Source texts of formatted documents

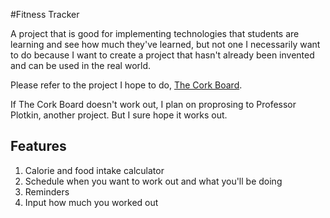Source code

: #Fitness Tracker

A project that is good for implementing technologies that students are learning and see how much they've learned, but not one I necessarily want to do because I want to create a project that hasn't already been invented and can be used in the real world.

Please refer to the project I hope to do, [The Cork Board](https://github.com/walshyb/Web-Programming/blob/master/The%20Cork%20Board/README.md).

If The Cork Board doesn't work out, I plan on proprosing to Professor Plotkin, another project.  But I sure hope it works out.

## Features

1. Calorie and food intake calculator
2. Schedule when you want to work out and what you'll be doing
3. Reminders
4. Input how much you worked out
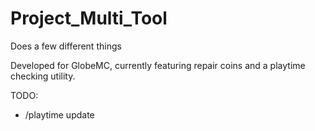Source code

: # Project_Multi_Tool
Does a few different things

Developed for GlobeMC, currently featuring repair coins and a playtime checking utility.

TODO:
* /playtime update
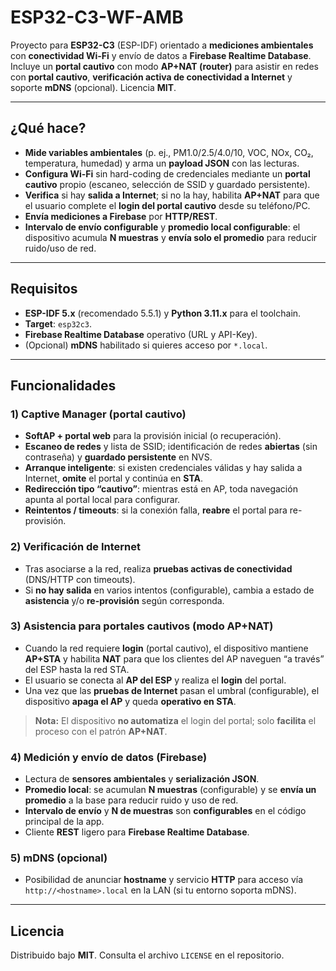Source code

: # ESP32-C3-WF-AMB

Proyecto para **ESP32-C3** (ESP-IDF) orientado a **mediciones ambientales** con **conectividad Wi-Fi** y envío de datos a **Firebase Realtime Database**.  
Incluye un **portal cautivo** con modo **AP+NAT (router)** para asistir en redes con **portal cautivo**, **verificación activa de conectividad a Internet** y soporte **mDNS** (opcional). Licencia **MIT**.

---

## ¿Qué hace?

- **Mide variables ambientales** (p. ej., PM1.0/2.5/4.0/10, VOC, NOx, CO₂, temperatura, humedad) y arma un **payload JSON** con las lecturas.  
- **Configura Wi-Fi** sin hard-coding de credenciales mediante un **portal cautivo** propio (escaneo, selección de SSID y guardado persistente).  
- **Verifica** si hay **salida a Internet**; si no la hay, habilita **AP+NAT** para que el usuario complete el **login del portal cautivo** desde su teléfono/PC.  
- **Envía mediciones a Firebase** por **HTTP/REST**.  
- **Intervalo de envío configurable** y **promedio local configurable**: el dispositivo acumula **N muestras** y **envía solo el promedio** para reducir ruido/uso de red.

---

## Requisitos

- **ESP-IDF 5.x** (recomendado 5.5.1) y **Python 3.11.x** para el toolchain.  
- **Target**: `esp32c3`.  
- **Firebase Realtime Database** operativo (URL y API-Key).  
- (Opcional) **mDNS** habilitado si quieres acceso por `*.local`.

---

## Funcionalidades

### 1) Captive Manager (portal cautivo)

- **SoftAP + portal web** para la provisión inicial (o recuperación).  
- **Escaneo de redes** y lista de SSID; identificación de redes **abiertas** (sin contraseña) y **guardado persistente** en NVS.  
- **Arranque inteligente**: si existen credenciales válidas y hay salida a Internet, **omite** el portal y continúa en **STA**.  
- **Redirección tipo “cautivo”**: mientras está en AP, toda navegación apunta al portal local para configurar.  
- **Reintentos / timeouts**: si la conexión falla, **reabre** el portal para re-provisión.

### 2) Verificación de Internet

- Tras asociarse a la red, realiza **pruebas activas de conectividad** (DNS/HTTP con timeouts).  
- Si **no hay salida** en varios intentos (configurable), cambia a estado de **asistencia** y/o **re-provisión** según corresponda.

### 3) Asistencia para portales cautivos (modo AP+NAT)

- Cuando la red requiere **login** (portal cautivo), el dispositivo mantiene **AP+STA** y habilita **NAT** para que los clientes del AP naveguen “a través” del ESP hasta la red STA.  
- El usuario se conecta al **AP del ESP** y realiza el **login** del portal.  
- Una vez que las **pruebas de Internet** pasan el umbral (configurable), el dispositivo **apaga el AP** y queda **operativo en STA**.

> **Nota:** El dispositivo **no automatiza** el login del portal; solo **facilita** el proceso con el patrón **AP+NAT**.

### 4) Medición y envío de datos (Firebase)

- Lectura de **sensores ambientales** y **serialización JSON**.  
- **Promedio local**: se acumulan **N muestras** (configurable) y se **envía un promedio** a la base para reducir ruido y uso de red.  
- **Intervalo de envío** y **N de muestras** son **configurables** en el código principal de la app.  
- Cliente **REST** ligero para **Firebase Realtime Database**.

### 5) mDNS (opcional)

- Posibilidad de anunciar **hostname** y servicio **HTTP** para acceso vía `http://<hostname>.local` en la LAN (si tu entorno soporta mDNS).  

---

## Licencia

Distribuido bajo **MIT**. Consulta el archivo `LICENSE` en el repositorio.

[Task prompt]:
Give back exactly the lines from the line containing "### 5) mDNS (opcional)" to the end of the entries, and no other lines.

[Solution]:
### 5) mDNS (opcional)

- Posibilidad de anunciar **hostname** y servicio **HTTP** para acceso vía `http://<hostname>.local` en la LAN (si tu entorno soporta mDNS).  

---

## Licencia

Distribuido bajo **MIT**. Consulta el archivo `LICENSE` en el repositorio.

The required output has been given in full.